If you have herpes then you are probably familiar with the drug acyclovir. It's an anti-viral agent that is often recommended to patients with HSV2 so that recurrences of active herpes are diminished. The drug is credited with decreasing the number of times you will have painful breakouts, lowering viral load and helping to minimize (but not prevent) transmission of disease.
Studies now show that acyclovir can also directly slow down HIV infection by targeting the RT (Reverse Transcriptase) enzyme that features prominently in the disease. The beneficial effect of the drug is countered by a negative impact, namely promoting the multi-drug resistant HIV variants.
Herpes and HIV are two of the most commonly sexually transmitted diseases worldwide. We know that herpes and HIV can typically occur in the same individual. When that happens, the presence of HIV can mean more frequent HSV lesion breakouts. The presence of HSV can increase the liklihood that HIV will progress to full blown AIDS.
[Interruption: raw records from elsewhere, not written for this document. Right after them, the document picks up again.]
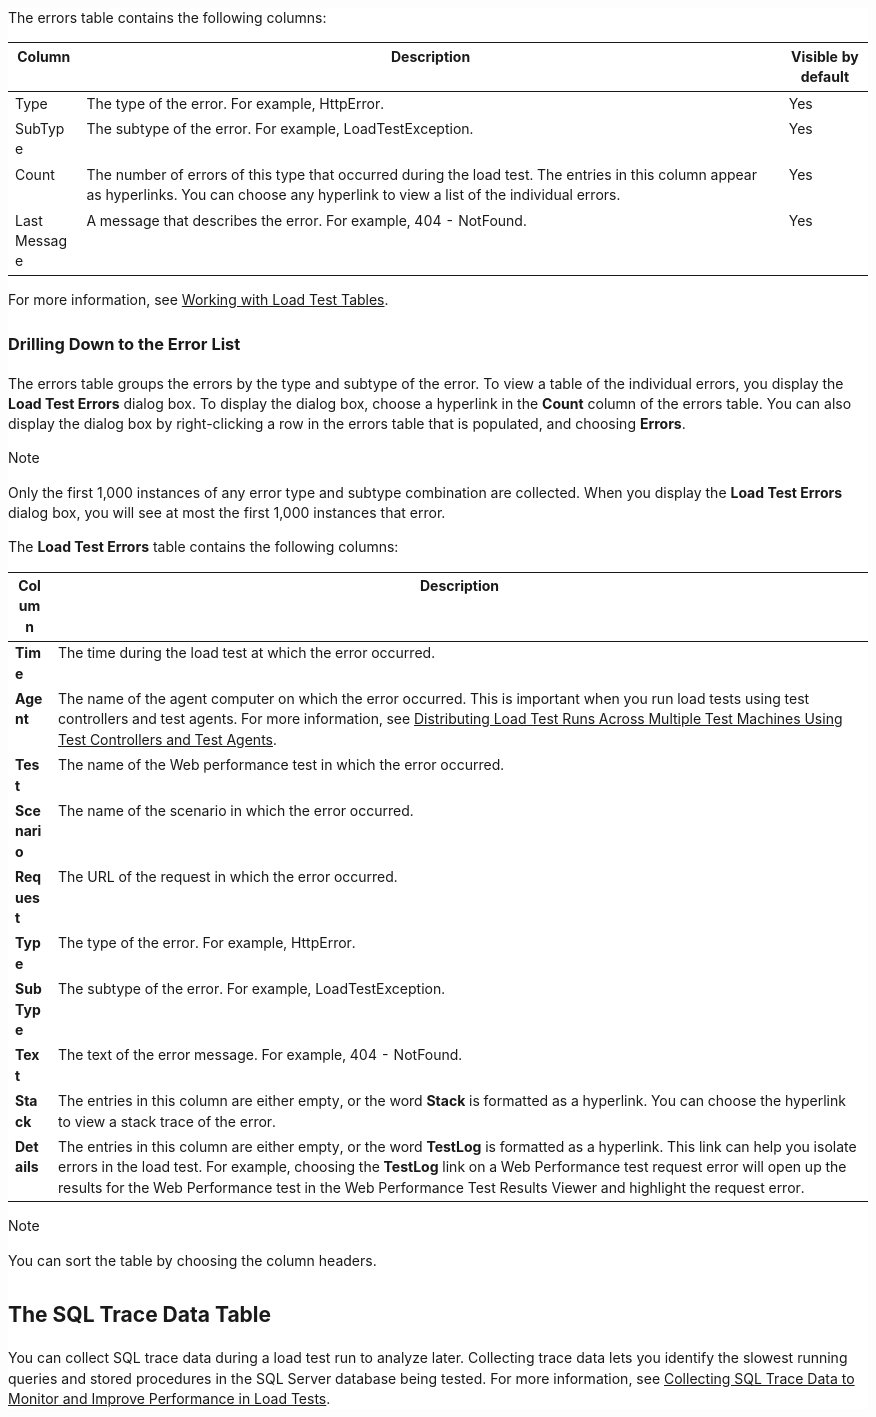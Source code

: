  The errors table contains the following columns:  
  
|Column|Description|Visible by default|  
|------------|-----------------|------------------------|  
|Type|The type of the error. For example, HttpError.|Yes|  
|SubType|The subtype of the error. For example, LoadTestException.|Yes|  
|Count|The number of errors of this type that occurred during the load test. The entries in this column appear as hyperlinks. You can choose any hyperlink to view a list of the individual errors.|Yes|  
|Last Message|A message that describes the error. For example, 404 - NotFound.|Yes|  
  
 For more information, see [Working with Load Test Tables](../test/analyzing-load-test-results-and-errors-in-the-tables-view-of-the-load-test-analyzer.md).  
  
### Drilling Down to the Error List  
 The errors table groups the errors by the type and subtype of the error. To view a table of the individual errors, you display the **Load Test Errors** dialog box. To display the dialog box, choose a hyperlink in the **Count** column of the errors table. You can also display the dialog box by right-clicking a row in the errors table that is populated, and choosing **Errors**.  
  
> [!NOTE]
>  Only the first 1,000 instances of any error type and subtype combination are collected. When you display the **Load Test Errors** dialog box, you will see at most the first 1,000 instances that error.  
  
 The **Load Test Errors** table contains the following columns:  
  
|Column|Description|  
|------------|-----------------|  
|**Time**|The time during the load test at which the error occurred.|  
|**Agent**|The name of the agent computer on which the error occurred. This is important when you run load tests using test controllers and test agents. For more information, see [Distributing Load Test Runs Across Multiple Test Machines Using Test Controllers and Test Agents](../test/distributing-load-test-runs-across-multiple-test-machines-using-test-controllers-and-test-agents.md).|  
|**Test**|The name of the Web performance test in which the error occurred.|  
|**Scenario**|The name of the scenario in which the error occurred.|  
|**Request**|The URL of the request in which the error occurred.|  
|**Type**|The type of the error. For example, HttpError.|  
|**SubType**|The subtype of the error. For example, LoadTestException.|  
|**Text**|The text of the error message. For example, 404 - NotFound.|  
|**Stack**|The entries in this column are either empty, or the word **Stack** is formatted as a hyperlink. You can choose the hyperlink to view a stack trace of the error.|  
|**Details**|The entries in this column are either empty, or the word **TestLog** is formatted as a hyperlink. This link can help you isolate errors in the load test. For example, choosing the **TestLog** link on a Web Performance test request error will open up the results for the Web Performance test in the Web Performance Test Results Viewer and highlight the request error.|  
  
> [!NOTE]
>  You can sort the table by choosing the column headers.  
  
##  <a name="AnalyzingLoadTestResultsErrorsTablesViewViewingTheSQLTraceDataTable"></a> The SQL Trace Data Table  
 You can collect SQL trace data during a load test run to analyze later. Collecting trace data lets you identify the slowest running queries and stored procedures in the SQL Server database being tested. For more information, see [Collecting SQL Trace Data to Monitor and Improve Performance in Load Tests](../test_notintoc/collecting-sql-trace-data-to-monitor-and-improve-performance-in-load-tests.md).  
  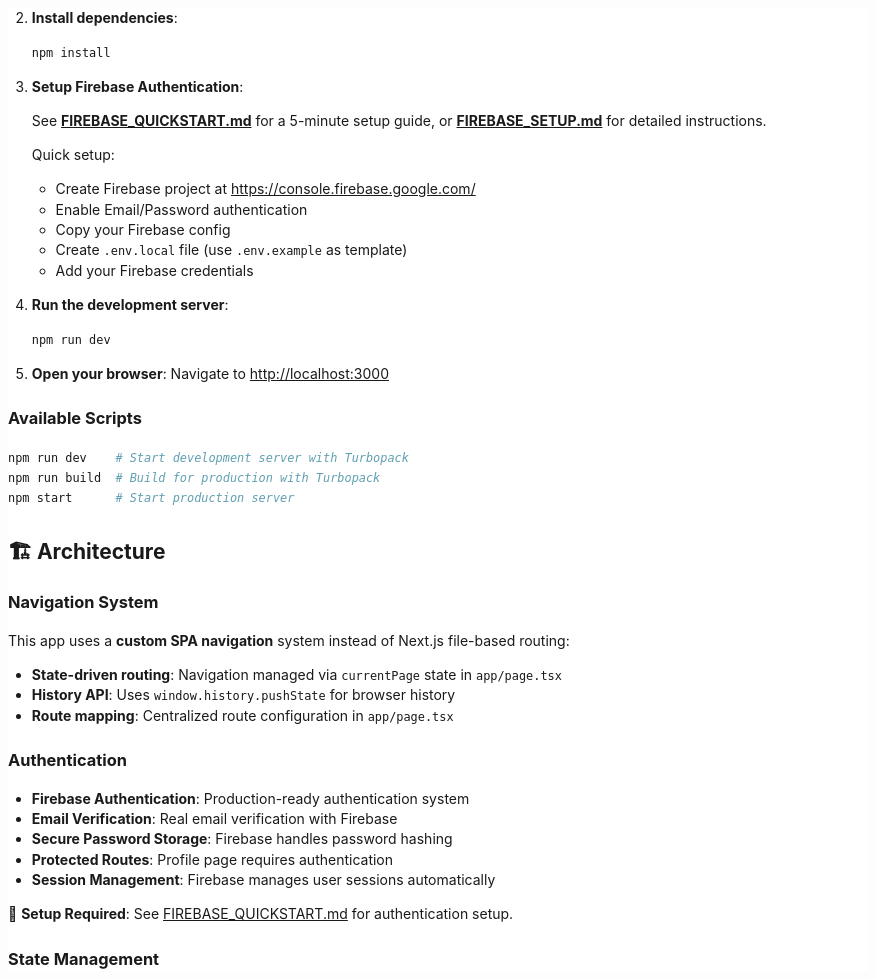 2. **Install dependencies**:
   ```bash
   npm install
   ```

3. **Setup Firebase Authentication**:

   See **[FIREBASE_QUICKSTART.md](FIREBASE_QUICKSTART.md)** for a 5-minute setup guide, or **[FIREBASE_SETUP.md](FIREBASE_SETUP.md)** for detailed instructions.

   Quick setup:
   - Create Firebase project at https://console.firebase.google.com/
   - Enable Email/Password authentication
   - Copy your Firebase config
   - Create `.env.local` file (use `.env.example` as template)
   - Add your Firebase credentials

4. **Run the development server**:
   ```bash
   npm run dev
   ```

5. **Open your browser**:
   Navigate to [http://localhost:3000](http://localhost:3000)

### Available Scripts

```bash
npm run dev    # Start development server with Turbopack
npm run build  # Build for production with Turbopack
npm start      # Start production server
```

## 🏗️ Architecture

### Navigation System

This app uses a **custom SPA navigation** system instead of Next.js file-based routing:

- **State-driven routing**: Navigation managed via `currentPage` state in `app/page.tsx`
- **History API**: Uses `window.history.pushState` for browser history
- **Route mapping**: Centralized route configuration in `app/page.tsx`

### Authentication

- **Firebase Authentication**: Production-ready authentication system
- **Email Verification**: Real email verification with Firebase
- **Secure Password Storage**: Firebase handles password hashing
- **Protected Routes**: Profile page requires authentication
- **Session Management**: Firebase manages user sessions automatically

🔐 **Setup Required**: See [FIREBASE_QUICKSTART.md](FIREBASE_QUICKSTART.md) for authentication setup.

### State Management
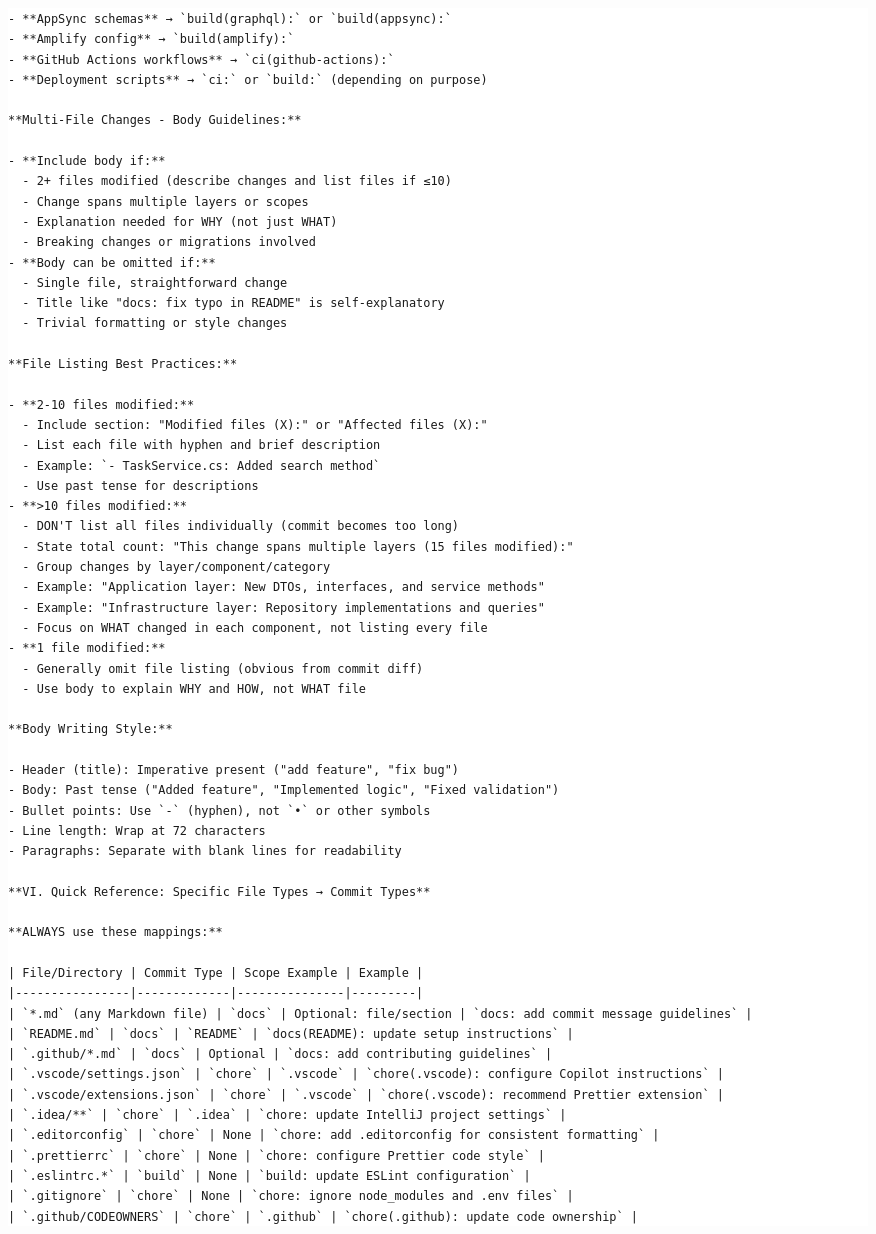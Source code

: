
 ```
- **AppSync schemas** → `build(graphql):` or `build(appsync):`
- **Amplify config** → `build(amplify):`
- **GitHub Actions workflows** → `ci(github-actions):`
- **Deployment scripts** → `ci:` or `build:` (depending on purpose)

**Multi-File Changes - Body Guidelines:**

- **Include body if:**
  - 2+ files modified (describe changes and list files if ≤10)
  - Change spans multiple layers or scopes
  - Explanation needed for WHY (not just WHAT)
  - Breaking changes or migrations involved
- **Body can be omitted if:**
  - Single file, straightforward change
  - Title like "docs: fix typo in README" is self-explanatory
  - Trivial formatting or style changes

**File Listing Best Practices:**

- **2-10 files modified:**
  - Include section: "Modified files (X):" or "Affected files (X):"
  - List each file with hyphen and brief description
  - Example: `- TaskService.cs: Added search method`
  - Use past tense for descriptions
- **>10 files modified:**
  - DON'T list all files individually (commit becomes too long)
  - State total count: "This change spans multiple layers (15 files modified):"
  - Group changes by layer/component/category
  - Example: "Application layer: New DTOs, interfaces, and service methods"
  - Example: "Infrastructure layer: Repository implementations and queries"
  - Focus on WHAT changed in each component, not listing every file
- **1 file modified:**
  - Generally omit file listing (obvious from commit diff)
  - Use body to explain WHY and HOW, not WHAT file

**Body Writing Style:**

- Header (title): Imperative present ("add feature", "fix bug")
- Body: Past tense ("Added feature", "Implemented logic", "Fixed validation")
- Bullet points: Use `-` (hyphen), not `•` or other symbols
- Line length: Wrap at 72 characters
- Paragraphs: Separate with blank lines for readability

**VI. Quick Reference: Specific File Types → Commit Types**

**ALWAYS use these mappings:**

| File/Directory | Commit Type | Scope Example | Example |
|----------------|-------------|---------------|---------|
| `*.md` (any Markdown file) | `docs` | Optional: file/section | `docs: add commit message guidelines` |
| `README.md` | `docs` | `README` | `docs(README): update setup instructions` |
| `.github/*.md` | `docs` | Optional | `docs: add contributing guidelines` |
| `.vscode/settings.json` | `chore` | `.vscode` | `chore(.vscode): configure Copilot instructions` |
| `.vscode/extensions.json` | `chore` | `.vscode` | `chore(.vscode): recommend Prettier extension` |
| `.idea/**` | `chore` | `.idea` | `chore: update IntelliJ project settings` |
| `.editorconfig` | `chore` | None | `chore: add .editorconfig for consistent formatting` |
| `.prettierrc` | `chore` | None | `chore: configure Prettier code style` |
| `.eslintrc.*` | `build` | None | `build: update ESLint configuration` |
| `.gitignore` | `chore` | None | `chore: ignore node_modules and .env files` |
| `.github/CODEOWNERS` | `chore` | `.github` | `chore(.github): update code ownership` |
```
So, of course, to have acyclovir lower the HIV viral load is a very good thing. It actually reduces HIV replication. The problem is that it makes the HIV that is present, more likely to evolve into a mutant form of HIV, that is very resistant to the current treatments. So you trade lower viral load for a situation that is now resistant to treatment - not a good trade off. Experts are preliminarily convinced that the acyclovir could be indicated and beneficial in HIV patients that don't have HSV2.